Gregor got out of bed and found his robe where he’d left it, over a chair near the table near the sliding doors. “Just a minute,” he said. Then he put the phone down and put the robe on. The last thing he wanted was for Darlee Corn to come in and find him in his boxer shorts.

He picked up the phone again and headed out onto the deck. The town was fully decorated for the Fourth of July and there was band music, all of it at various stages of the national anthem, coming from all directions.

He sat down at the table on the deck and said, “Okay. I’m here. Is this Mr. Corben?”

“Andy,” a strange voice said. It sounded young. “I am absolutely losing it. You have no idea.”

“I think I do,” Gregor said. “If it helps any, I don’t think you have to worry that Kyle Wetervan was killed over any of the work he was doing for you. Would you mind telling me, if you can, what that was?”

“It’s practically impossible to catch these guys if we don’t have anything on tape. He was running tapes for us. Westervan was wearing wires sometimes, but usually it was just something he had in his briefcase. Oh, and he was picking up cash. A lot of it, sometimes. Mostly it was six or seven thousand here or there, but once it was over fifty. And we had participation.”
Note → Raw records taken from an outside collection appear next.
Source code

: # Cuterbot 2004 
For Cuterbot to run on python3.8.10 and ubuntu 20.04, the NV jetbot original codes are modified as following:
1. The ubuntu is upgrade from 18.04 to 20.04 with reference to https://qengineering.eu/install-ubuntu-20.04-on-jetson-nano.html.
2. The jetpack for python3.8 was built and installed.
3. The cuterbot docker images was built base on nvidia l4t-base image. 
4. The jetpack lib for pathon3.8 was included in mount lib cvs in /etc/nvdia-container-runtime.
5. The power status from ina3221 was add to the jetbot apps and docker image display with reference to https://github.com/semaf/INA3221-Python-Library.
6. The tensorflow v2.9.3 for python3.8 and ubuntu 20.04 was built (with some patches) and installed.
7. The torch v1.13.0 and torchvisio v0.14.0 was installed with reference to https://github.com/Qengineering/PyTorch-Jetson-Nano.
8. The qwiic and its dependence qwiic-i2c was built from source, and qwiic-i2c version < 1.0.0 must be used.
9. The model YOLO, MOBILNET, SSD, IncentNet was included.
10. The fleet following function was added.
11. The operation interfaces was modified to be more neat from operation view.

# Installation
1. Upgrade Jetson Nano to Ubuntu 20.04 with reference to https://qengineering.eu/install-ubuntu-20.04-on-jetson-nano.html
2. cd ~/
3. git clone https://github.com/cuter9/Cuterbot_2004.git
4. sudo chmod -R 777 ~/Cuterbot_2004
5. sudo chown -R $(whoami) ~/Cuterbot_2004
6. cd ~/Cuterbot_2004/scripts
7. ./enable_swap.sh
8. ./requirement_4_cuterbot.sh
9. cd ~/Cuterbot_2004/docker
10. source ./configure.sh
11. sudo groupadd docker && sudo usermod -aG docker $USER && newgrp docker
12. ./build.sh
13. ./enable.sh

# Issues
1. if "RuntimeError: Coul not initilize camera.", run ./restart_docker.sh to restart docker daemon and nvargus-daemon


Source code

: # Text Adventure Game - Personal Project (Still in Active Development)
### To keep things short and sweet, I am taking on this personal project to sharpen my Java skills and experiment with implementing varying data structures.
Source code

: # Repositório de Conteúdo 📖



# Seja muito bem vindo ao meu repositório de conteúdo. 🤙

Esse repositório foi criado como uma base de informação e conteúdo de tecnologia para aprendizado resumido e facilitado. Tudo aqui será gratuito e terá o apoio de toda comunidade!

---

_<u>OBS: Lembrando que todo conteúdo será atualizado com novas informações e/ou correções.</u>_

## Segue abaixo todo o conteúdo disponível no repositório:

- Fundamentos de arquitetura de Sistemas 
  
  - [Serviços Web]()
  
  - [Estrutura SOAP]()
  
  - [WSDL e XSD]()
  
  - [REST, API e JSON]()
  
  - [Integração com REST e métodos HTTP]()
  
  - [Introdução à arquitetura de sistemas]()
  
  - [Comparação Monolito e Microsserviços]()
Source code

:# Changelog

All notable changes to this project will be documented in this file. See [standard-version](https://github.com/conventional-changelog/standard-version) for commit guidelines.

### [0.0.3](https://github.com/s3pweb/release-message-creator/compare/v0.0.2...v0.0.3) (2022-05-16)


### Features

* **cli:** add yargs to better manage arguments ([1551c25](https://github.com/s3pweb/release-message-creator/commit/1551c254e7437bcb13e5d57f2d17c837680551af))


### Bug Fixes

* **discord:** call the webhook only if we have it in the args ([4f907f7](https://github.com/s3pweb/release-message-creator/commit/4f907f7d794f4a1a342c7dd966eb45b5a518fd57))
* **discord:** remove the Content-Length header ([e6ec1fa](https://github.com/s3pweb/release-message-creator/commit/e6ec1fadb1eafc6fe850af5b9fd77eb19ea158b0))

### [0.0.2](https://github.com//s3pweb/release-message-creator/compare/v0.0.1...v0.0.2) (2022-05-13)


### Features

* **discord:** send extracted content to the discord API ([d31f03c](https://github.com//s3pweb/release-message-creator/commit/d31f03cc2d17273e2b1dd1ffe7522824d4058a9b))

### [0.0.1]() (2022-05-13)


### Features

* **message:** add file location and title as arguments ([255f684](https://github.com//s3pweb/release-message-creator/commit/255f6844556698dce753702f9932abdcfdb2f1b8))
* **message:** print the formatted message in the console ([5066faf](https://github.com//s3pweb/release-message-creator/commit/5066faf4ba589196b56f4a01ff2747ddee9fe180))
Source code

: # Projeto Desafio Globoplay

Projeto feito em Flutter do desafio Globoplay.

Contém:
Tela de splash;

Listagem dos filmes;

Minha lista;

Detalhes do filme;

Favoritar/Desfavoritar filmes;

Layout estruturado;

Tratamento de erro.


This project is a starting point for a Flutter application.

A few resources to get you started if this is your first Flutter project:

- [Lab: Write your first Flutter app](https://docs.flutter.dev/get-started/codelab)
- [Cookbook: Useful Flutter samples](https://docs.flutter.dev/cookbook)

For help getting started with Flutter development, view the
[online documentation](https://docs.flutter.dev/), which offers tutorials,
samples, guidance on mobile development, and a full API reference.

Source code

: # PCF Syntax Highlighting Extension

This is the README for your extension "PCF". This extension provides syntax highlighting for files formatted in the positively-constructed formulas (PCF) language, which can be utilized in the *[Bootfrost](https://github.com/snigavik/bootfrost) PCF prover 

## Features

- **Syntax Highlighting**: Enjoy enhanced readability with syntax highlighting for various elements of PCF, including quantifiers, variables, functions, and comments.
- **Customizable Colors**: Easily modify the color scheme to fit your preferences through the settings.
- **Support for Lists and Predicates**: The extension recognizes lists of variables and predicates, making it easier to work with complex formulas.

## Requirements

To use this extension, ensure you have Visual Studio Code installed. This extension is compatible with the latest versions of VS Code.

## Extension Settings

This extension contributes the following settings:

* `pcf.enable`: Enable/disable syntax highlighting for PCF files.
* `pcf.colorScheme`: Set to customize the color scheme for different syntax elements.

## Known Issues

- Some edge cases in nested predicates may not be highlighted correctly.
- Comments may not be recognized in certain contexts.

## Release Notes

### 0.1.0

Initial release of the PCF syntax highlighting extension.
“What kind of participation?”

“The CEO and the CFO both of two of the largest U.S. banks, the CEO and CFO of a huge international brokerage based in Switzerland, and several politicians, including a U.S. senator from a Southern state.”

“That’s a mess.”

“Yeah, it really is. It’s a very big deal. Big enough for somebody to hire an assassin.”

“And Kyle Westervan was what? Participating in this fraud? And you caught him?”

“No, no,” Andy said. “That’s the weird part. He wasn’t participating at all. He was clean as a whistle. We checked. He just walked into the office one day, opened the briefcase, and took out an absolute mountain of paper. Then he sat down and explained it all to us. It was the oddest thing. I think the guy was downright, rank furious.”

“Furious?”

“Yeah. It made him angry that the people he was working with were doing the things they were doing,” Andy said. “He did agree to wire himself up, get hold of all the papers he could—he was collecting copies of papers before they were shredded. I don’t know what else he was doing. If anyone had known he was feeding us information, it would be a very good motive for murder.”

“Just a minute,” Gregor said as Darlee Corn burst into the room with a tray full of just about everything—hash browns, sausages, bacon, orange juice, coffee, and what looked like three scrambled eggs.

“You didn’t look to me like the fruit cup type,” she said.

Gregor waved her a thank-you.

She sailed out again, and Gregor heard the snap of his door as she passed through it into the hall.

He took a long sip of coffee and said, “You were saying it was a good motive for murder. And I agree with you. But I don’t think it was the motive for this murder.”